As an example, I own and have read an entire biography on Rainier Werner Fassbinder, the German director who fiercely burned through the '70s like no other (or so I read), and yet I have only seen one of his films. Why have I not followed up on this? If I found his life interesting enough to read about for a whole week, why would I not seek out his films, even though they are all so readily available for rental? Why have I always had this block on pursuing avenues where I could actually learn something about quality filmmaking, and instead crawl back into my comfortable hole full of familiar demons, killers and monsters? As I said, I make small attempts at breaking out and expanding my view. Why can't I make the transition stick?

People tend to think of me as a bona fide movie nut, but sometimes, I am more sure of the nutty part and not so much on the supposed realm of my expertise. So, am I a poser?

It is a daunting question, and a hard one for people to actually ask of themselves. Who wants to expose themselves to ridicule purposefully? Isn't life hard enough to get through? Isn't dealing with other people, even your friends, family and neighbors, already enough of a mindfuck than to openly invite everyone to see that you might not be what you have served yourself up to be all along?

And isn't this what we all do on the internet now anyway?

(To be continued in A Preparatory Indulgence, Pt. 4...)

Tuesday, October 27, 2009

A Preparatory Indulgence, Pt. 2: When 8 Films Turn Out to Actually Make You Die of Boredom

Earlier this year, while already consumed with crawling along on the paths of numerous subsets of film obsession -- such as watching every movie in The Psychotronic Encyclopedia of Film (still ongoing throughout my life) -- I took it upon myself to start watching all of the films released in the annual 8 Films to Die For festival, three years worth up to then and all of them easily obtainable on DVD. I had lined up all 24 DVDs in my Netflix queue, and the future held the promise of a few solid, blood-bedecked weeks of what seemed at first glance like good, gory bloodletting. 

Somewhere about seven films into the list, I realized that there was little here for which "to die," unless it was out of sheer ennui. You see, I entered into this latest round of compulsion still believing that I was a horror fan.

Let me qualify that statement. While my motto throughout my life has been "any film, any time," the twin poles of my movie obsession have been horror and science-fiction, even better when the twain did meet, as in The Thing (either version). Sure, I liked films in all genres, but it didn't take much more than the swiftest glance at my personal collection and the preponderance of horror and sci-fi titles within it to know where my heart truly lies. I will not use the past tense here, as the proposal is still largely true: my heart still lies with those monsters and aliens and the glory of nature gone amok, and I freely admit that I always, without exception, root against mankind (the center of all actual villainy) in all films of this stripe. These feelings have held unswervingly true throughout my life.

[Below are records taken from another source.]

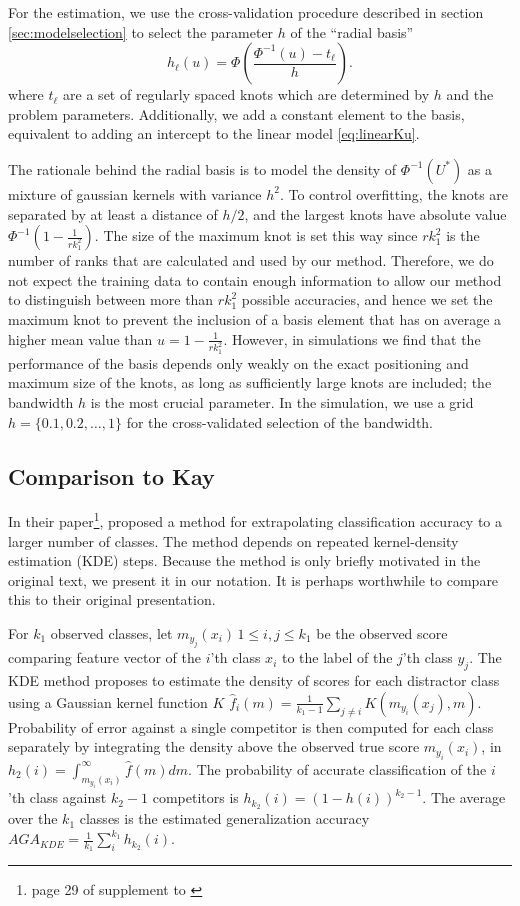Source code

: \documentclass[twoside,11pt]{article}
\begin{document}
For the estimation, we use the cross-validation procedure described
in section \ref{sec:modelselection} to select the parameter $h$ of the
``radial basis''
\[
h_\ell(u) = \Phi\left(\frac{\Phi^{-1}(u) - t_\ell}{h}\right).
\]
where $t_\ell$ are a set of regularly spaced knots which are
determined by $h$ and the problem parameters. Additionally, we add a
constant element to the basis, equivalent to adding an intercept to
the linear model \eqref{eq:linearKu}. 

The rationale behind the radial basis is to model the density of
$\Phi^{-1}(U^*)$ as a mixture of gaussian kernels with variance $h^2$.
To control overfitting, the knots are separated by at least a distance
of $h/2$, and the largest knots have absolute value $\Phi^{-1}(1 -
\frac{1}{rk_1^2}).$ The size of the maximum knot is set this way since
$rk_1^2$ is the number of ranks that are calculated and used by our
method.  Therefore, we do not expect the training data to contain
enough information to allow our method to distinguish between more
than $rk_1^2$ possible accuracies, and hence we set the maximum knot
to prevent the inclusion of a basis element that has on average a
higher mean value than $u = 1-\frac{1}{rk_1^2}$.  However, in
simulations we find that the performance of the basis depends only
weakly on the exact positioning and maximum size of the knots, as long
as sufficiently large knots are included; the bandwidth $h$ is the
most crucial parameter.  In the simulation, we use a grid $h = \{0.1,
0.2, \hdots, 1\}$ for the cross-validated selection of the bandwidth.



\subsection*{Comparison to Kay}
\label{sec:KDEcomparison}
In their paper\footnote{page 29 of supplement to \cite{Kay2008a}},
\cite{Kay2008a} proposed a method for extrapolating classification
accuracy to a larger number of classes. The method depends on repeated
kernel-density estimation (KDE) steps. Because the method is only
briefly motivated in the original text, we present it in our
notation. It is perhaps worthwhile to compare this to their original
presentation.

For $k_1$ observed classes, let $m_{y_j}(x_i)\, 1\leq i,j\leq k_1$ be
the observed score comparing feature vector of the $i$'th class $x_i$
to the label of the $j$'th class $y_j$. The KDE method proposes to
estimate the density of scores for each distractor class using a
Gaussian kernel function $K$ $\hat{f}_i(m) = \frac{1}{k_1-1}
\sum_{j\neq i} K(m_{y_i}(x_j), m)$. Probability of error against a
single competitor is then computed for each class separately by
integrating the density above the observed true score $m_{y_i}(x_i)$,
in $h_2(i) = \int_{m_{y_i}(x_i)}^\infty \hat{f}(m)dm$. The probability
of accurate classification of the $i$'th class against $k_2-1$
competitors is $h_{k_2}(i) = (1-h(i))^{k_2-1}$. The average over the
$k_1$ classes is the estimated generalization accuracy
$\hat{AGA}_{KDE} = \frac{1}{k_1} \sum_{i}^{k_1} h_{k_2}(i)$.
\end{document}
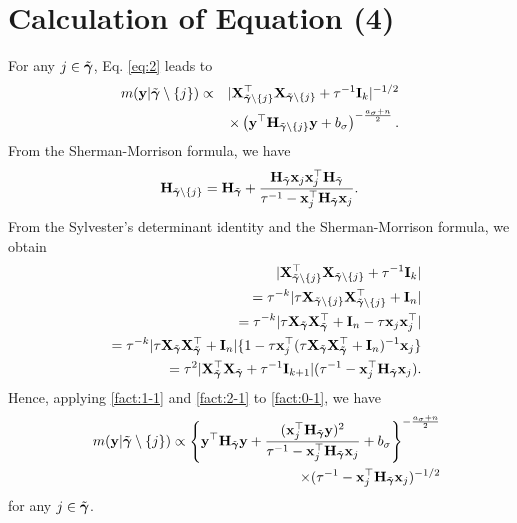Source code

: \section{Calculation of Equation (4)}\label{app:2}
For any $j \in \tilde{{\boldsymbol \gamma}}$, Eq. \eqref{eq:2} leads to
\begin{eqnarray}
\nonumber m({\bf y}|\tilde{{\boldsymbol \gamma}}\setminus\{j\})&\propto& |{\bf X}_{\tilde{{\boldsymbol \gamma}}\setminus\{j\} }^{{ \top}}{\bf X}_{\tilde{{\boldsymbol \gamma}}\setminus\{j\}}+\tau^{-1}{\bf I}_{k} |^{-1/2} \\
 \label{fact:0-1}&&\times  \left({\bf y}^{{ \top}}{\bf H}_{\tilde{{\boldsymbol \gamma}}\setminus\{j\}}{\bf y}+b_{\sigma}\right)^{-\frac{a_{\sigma}+n}{2} }.
\end{eqnarray}
From the Sherman-Morrison formula, we have
\begin{eqnarray}\label{fact:1-1}
{\bf H}_{\tilde{{\boldsymbol \gamma}}\setminus\{j\} }= {\bf H}_{\tilde{{\boldsymbol \gamma}}}+\frac{{\bf H}_{\tilde{{\boldsymbol \gamma}}}{\bf x}_j {\bf x}_j
	^{{ \top}}{\bf H}_{\tilde{{\boldsymbol \gamma}}} } {\tau^{-1}-{\bf x}_j^{{ \top}}{\bf H}_{\tilde{{\boldsymbol \gamma}}}{\bf x}_j}.
\end{eqnarray}
From the Sylvester's determinant identity and the Sherman-Morrison formula, we obtain 
\begin{eqnarray}
	\nonumber &&|{\bf X}_{\tilde{{\boldsymbol \gamma}}\setminus\{j\}}^{{ \top}}{\bf X}_{\tilde{{\boldsymbol \gamma}}\setminus\{j\} }+\tau^{-1}{\bf I}_{k}   | \\
	&&= \tau^{-k}|\tau {\bf X}_{\tilde{{\boldsymbol \gamma}}\setminus\{j\} }{\bf X}_{\tilde{{\boldsymbol \gamma}}\setminus\{j\} }^{{ \top}}+{\bf I}_n |\nonumber\\
	&&= \tau^{-k}|\tau {\bf X}_{\tilde{{\boldsymbol \gamma}}}{\bf X}_{\tilde{{\boldsymbol \gamma}}}^{{ \top}}+{\bf I}_n-\tau {\bf x}_j {\bf x}_j^{{ \top}} |\nonumber\\
	&&=  \tau^{-k} |\tau {\bf X}_{\tilde{{\boldsymbol \gamma}}}{\bf X}_{\tilde{{\boldsymbol \gamma}}}^{{ \top}}+{\bf I}_n| \{1- \tau {\bf x}_j^{{ \top}}
	(\tau {\bf X}_{\tilde{{\boldsymbol \gamma}}}{\bf X}_{\tilde{{\boldsymbol \gamma}}}^{{ \top}}+{\bf I}_n)^{-1}{\bf x}_j\}\nonumber\\
	\label{fact:2-1} &&=\tau^2 | {\bf X}_{\tilde{{\boldsymbol \gamma}}}^{{ \top}}{\bf X}_{\tilde{{\boldsymbol \gamma}}}+\tau^{-1}{\bf I}_{k+1}| (\tau^{-1}-{\bf x}_j^{{ \top}}{\bf H}_{\tilde{{\boldsymbol \gamma}}} {\bf x}_j).
\end{eqnarray}
Hence, applying \eqref{fact:1-1} and \eqref{fact:2-1} to \eqref{fact:0-1}, we have
\begin{eqnarray*}
&&m({\bf y}|\tilde{{\boldsymbol \gamma}}\setminus \{j\})  \propto \left\{{\bf y}^{{ \top}}{\bf H}_{\tilde{{\boldsymbol \gamma}}}{\bf y}+\frac{(
 	{\bf x}_j^{{ \top}}{\bf H}_{\tilde{{\boldsymbol \gamma}}}{\bf y})^2}{\tau^{-1}-{\bf x}_j^{{ \top}}{\bf H}_{\tilde{{\boldsymbol \gamma}}} {\bf x}_j }+b_{\sigma}\right\}^
 {-\frac{a_{\sigma}+n}{2}}\\
 &&\times (\tau^{-1}-{\bf x}_j^{{ \top}}{\bf H}_{\tilde{{\boldsymbol \gamma}}} {\bf x}_j)^{-1/2}
\end{eqnarray*}
for any $j \in \tilde{{\boldsymbol \gamma}}$.


 





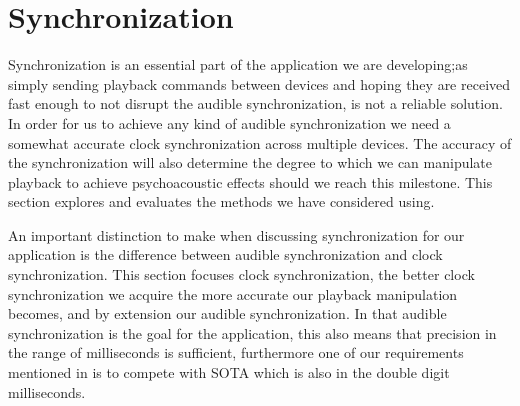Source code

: \section{Synchronization}
Synchronization is an essential part of the application we are developing;as simply sending playback commands between devices and hoping they are received fast enough to not disrupt the audible synchronization, is not a reliable solution.
In order for us to achieve any kind of audible synchronization we need a somewhat accurate clock synchronization across multiple devices.
The accuracy of the synchronization will also determine the degree to which we can manipulate playback to achieve psychoacoustic effects should we reach this milestone.
This section explores and evaluates the methods we have considered using.

An important distinction to make when discussing synchronization for our application is the difference between audible synchronization and clock synchronization.
This section focuses clock synchronization, the better clock synchronization we acquire the more accurate our playback manipulation becomes, and by extension our audible synchronization.
In that audible synchronization is the goal for the application, this also means that precision in the range of milliseconds is sufficient, furthermore one of our requirements mentioned in  is to compete with \ac{SOTA} which is also in the double digit milliseconds.



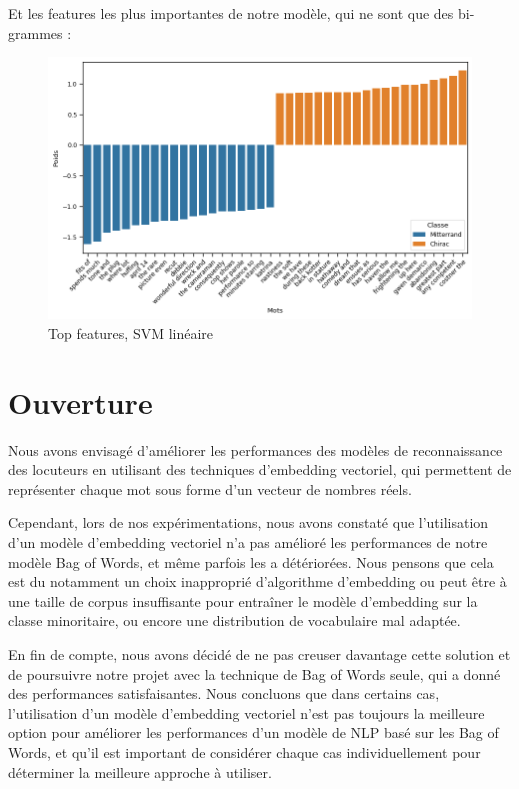 \documentclass{article}
\begin{document}
Et les features les plus importantes de notre modèle, qui ne sont que des bi-grammes :

\begin{figure}[H]
    \centering
    \includegraphics[width=\textwidth]{./src/movies/param_analysis_SVC.png}
    \caption{Top features, SVM linéaire}
    \label{features_svm_movies}
\end{figure}

\section{Ouverture}

Nous avons envisagé d'améliorer les performances des modèles de reconnaissance des locuteurs en utilisant des techniques d'embedding vectoriel, qui permettent de représenter chaque mot sous forme d'un vecteur de nombres réels.

Cependant, lors de nos expérimentations, nous avons constaté que l'utilisation d'un modèle d'embedding vectoriel n'a pas amélioré les performances de notre modèle Bag of Words, et même parfois les a détériorées. Nous pensons que cela est du notamment un choix inapproprié d'algorithme d'embedding ou peut être à une taille de corpus insuffisante pour entraîner le modèle d'embedding sur la classe minoritaire, ou encore une distribution de vocabulaire mal adaptée.

En fin de compte, nous avons décidé de ne pas creuser davantage cette solution et de poursuivre notre projet avec la technique de Bag of Words seule, qui a donné des performances satisfaisantes. Nous concluons que dans certains cas, l'utilisation d'un modèle d'embedding vectoriel n'est pas toujours la meilleure option pour améliorer les performances d'un modèle de NLP basé sur les Bag of Words, et qu'il est important de considérer chaque cas individuellement pour déterminer la meilleure approche à utiliser.
\end{document}

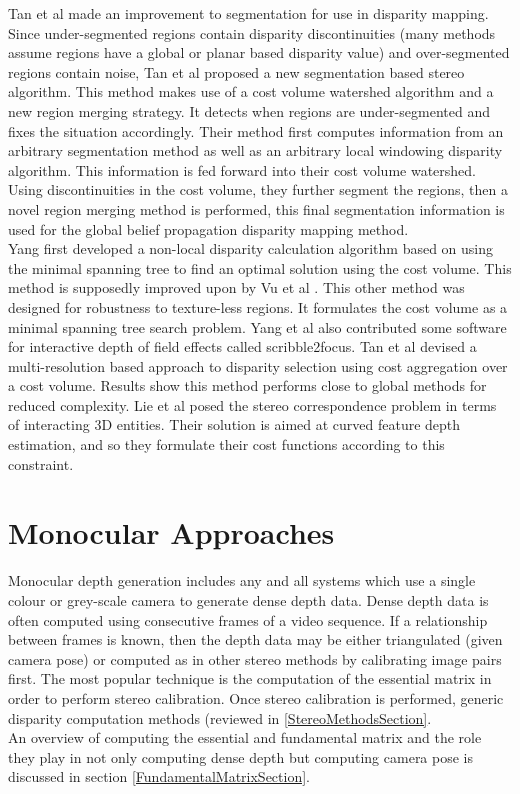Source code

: Tan et al \cite{Tan14Stereo} made an improvement to segmentation for use in disparity mapping. Since under-segmented regions contain disparity discontinuities (many methods assume regions have a global or planar based disparity value) and over-segmented regions contain noise, Tan et al proposed a new segmentation based stereo algorithm. This method makes use of a cost volume watershed algorithm and a new region merging strategy. It detects when regions are under-segmented and fixes the situation accordingly. Their method first computes information from an arbitrary segmentation method as well as an arbitrary local windowing disparity algorithm. This information is fed forward into their cost volume watershed. Using discontinuities in the cost volume, they further segment the regions, then a novel region merging method is performed, this final segmentation information is used for the global belief propagation disparity mapping method. \\


Yang \cite{Yang14Pattern} first developed a non-local disparity calculation algorithm based on using the minimal spanning tree to find an optimal solution using the cost volume. This method is supposedly improved upon by Vu et al \cite{Vu14Efficient}. This other method was designed for robustness to texture-less regions. It formulates the cost volume as a minimal spanning tree search problem. Yang et al also contributed some software for interactive depth of field effects called scribble2focus. Tan et al \cite{Tan14Soft} devised a multi-resolution based approach to disparity selection using cost aggregation over a cost volume. Results show this method performs close to global methods for reduced complexity. Lie et al \cite{Liu143d} posed the stereo correspondence problem in terms of interacting 3D entities. Their solution is aimed at curved feature depth estimation, and so they formulate their cost functions according to this constraint. \\



\section{Monocular Approaches}

Monocular depth generation includes any and all systems which use a single colour or grey-scale camera to generate dense depth data. Dense depth data is often computed using consecutive frames of a video sequence. If a relationship between frames is known, then the depth data may be either triangulated (given camera pose) or computed as in other stereo methods by calibrating image pairs first. The most popular technique is the computation of the essential matrix in order to perform stereo calibration. Once stereo calibration is performed, generic disparity computation methods (reviewed in \ref{StereoMethodsSection}. \\

An overview of computing the essential and fundamental matrix and the role they play in not only computing dense depth but computing camera pose is discussed in section \ref{FundamentalMatrixSection}. 

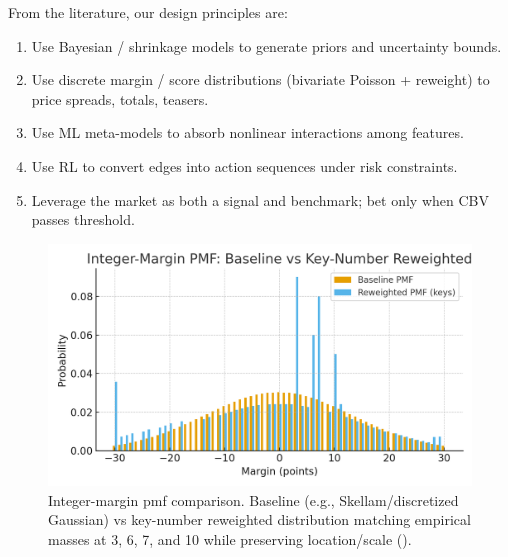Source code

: From the literature, our design principles are:
\begin{enumerate}
  \item Use Bayesian / shrinkage models to generate priors and uncertainty bounds.
  \item Use discrete margin / score distributions (bivariate Poisson + reweight) to price spreads, totals, teasers.
  \item Use ML meta-models to absorb nonlinear interactions among features.
  \item Use RL to convert edges into action sequences under risk constraints.
  \item Leverage the market as both a signal and benchmark; bet only when CBV passes threshold.
\end{enumerate}

\bigskip
\begin{figure}[t]
  \centering
  \includegraphics[width=\linewidth]{../figures/key_number_pmf.png}
  \caption{Integer-margin pmf comparison. Baseline (e.g., Skellam/discretized Gaussian) vs key-number reweighted distribution matching empirical masses at 3, 6, 7, and 10 while preserving location/scale ().}
  \label{fig:key-pmf}
\end{figure}

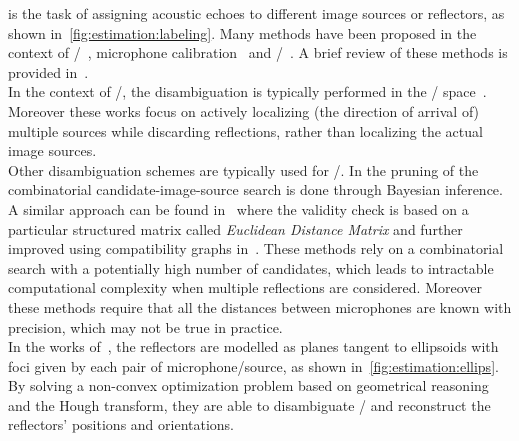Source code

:   is the task of assigning acoustic echoes to different image sources or reflectors, as shown in~\cref{fig:estimation:labeling}.
Many methods have been proposed in the context of \SSL/~, microphone calibration~
and \RooGE/~.
A brief review of these methods is provided in~.
\\In the context of \SSL/, the disambiguation is typically performed in the \TDOA/ space~.
Moreover these works focus on actively localizing (the direction of arrival of) multiple sources while discarding reflections, rather than localizing the actual image sources.
\\Other disambiguation schemes are typically used for \RooGE/.
In  the pruning of the combinatorial candidate-image-source search is done through Bayesian inference.
A similar approach can be found in~ where the validity check is based on a particular structured matrix called \textit{Euclidean Distance Matrix} and further improved using compatibility graphs in~.
These methods rely on a combinatorial search with a potentially high number of candidates, which leads to intractable computational complexity when multiple reflections are considered.
Moreover these methods require that all the distances between microphones are known with precision, which may not be true in practice.
\\In the works of~, the reflectors are modelled as planes tangent to ellipsoids with foci given by each pair of microphone/source, as shown in~\cref{fig:estimation:ellips}. By solving a non-convex optimization problem based on geometrical reasoning and the Hough transform, they are able to disambiguate \TOAs/ and reconstruct the reflectors' positions and orientations.
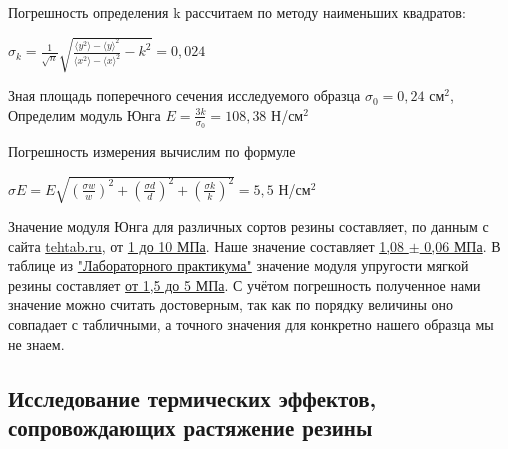 \documentclass[a4paper]{article}
\begin{document}
\begin{enumerate}
Погрешность определения k рассчитаем по методу наименьших квадратов:
\begin{center} 
$\sigma_k = \frac{1}{\sqrt{n}}\sqrt{\frac{\langle y^2 \rangle - \langle y \rangle ^2}{\langle x^2 \rangle - \langle x \rangle ^2} - k^2} = 0,024$
\end{center}

Зная площадь поперечного сечения исследуемого образца $\sigma_0 = 0,24$ см$^2$, Определим модуль Юнга $E = \frac{3k}{\sigma_0} = 108,38$ Н/см$^2$

Погрешность измерения вычислим по формуле
\begin{center}
$\sigma E = E\sqrt{(\frac{\sigma w}{w})^2 + (\frac{\sigma d}{d})^2 + (\frac{\sigma k}{k})^2} = 5,5$ Н/см$^2$
\end{center}

Значение модуля Юнга для различных сортов резины составляет, по данным с сайта \underline{tehtab.ru}, от \underline{1 до 10 МПа}. Наше значение составляет \underline{1,08 $\pm$ 0,06 МПа}. 
В таблице из \underline{"Лабораторного практикума"} значение модуля упругости мягкой резины составляет \underline{от 1,5 до 5 МПа}. С учётом погрешность полученное нами значение можно считать достоверным, так как по порядку величины оно совпадает с табличными, а точного значения для конкретно нашего образца мы не знаем.

\end{enumerate}

\subsection{Исследование термических эффектов, сопровождающих растяжение резины}
\end{document}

I will lay to rest here the recent revisiting of the rumors (from a pair of those old "acquaintances" I mentioned in Part 1) that I was anyway involved in the creation of the notorious "gore" tapes that flitted about our high school in the early 1980s, causing people to dash the eyes from out of their faces, sending innocent children to the sanitarium for the remainder of their youth, and bringing peace without honor. I would love to admit that I was involved in compiling those crudely transferred collections of graphic horror movie scenes (and I wish I still had a copy), but our family didn't even own a second VCR (ask your parents) until deep into my senior year of school. The closest I got was hanging out with the real culprits from time to time, once even popping by when they were finishing a tape. It was certainly true that I had seen all of the same films from which they had culled their teenaged notoriety, but, it wasn't me acting in that particular capacity as a horror propagandist, though I wish I could take credit for upsetting the (meager) masses in said manner.

However, I was around for this, and it is not for nothing that my friends bestowed upon me the nickname of "The Boogieman." I was, then as now, an obsessive sort, and I was clearly possessed of something which caused me to forge an alliance with films of a more disturbed nature. Truthfully, though, I always leaned towards the more surreal and political of these films, and less towards the merely violent, and once I discovered Lynch and Cronenberg (who are actually filmmakers working at cross measures much of the time, but somehow occupying enough similar territory to make me pair them in my mind)... well, once I met them, my interest in the more generic realm of undying serial killers and their pathetic ilk pretty much waned forever.

And this is how I have spent the last 25 years of horror fandom. I buy the toys, put up the posters, and consider myself a devotee, but the pickings have been truly slim, if not almost entirely devoid of quality of late, despite the fact that there are more horror films available now than ever before. With the flood of releases comes even more dross washing up on a shore already shockingly polluted with the corpses of unimpressive, would-be franchises. I have always considered myself happy if I find at least three or four films per year that I even halfway like, and the fact that I have stuck around this long into the "aughts" still maintaining this posture proves my resistance to change (though massive change is exactly what I have attempted to enact in my personal life since I left my home four-plus years ago).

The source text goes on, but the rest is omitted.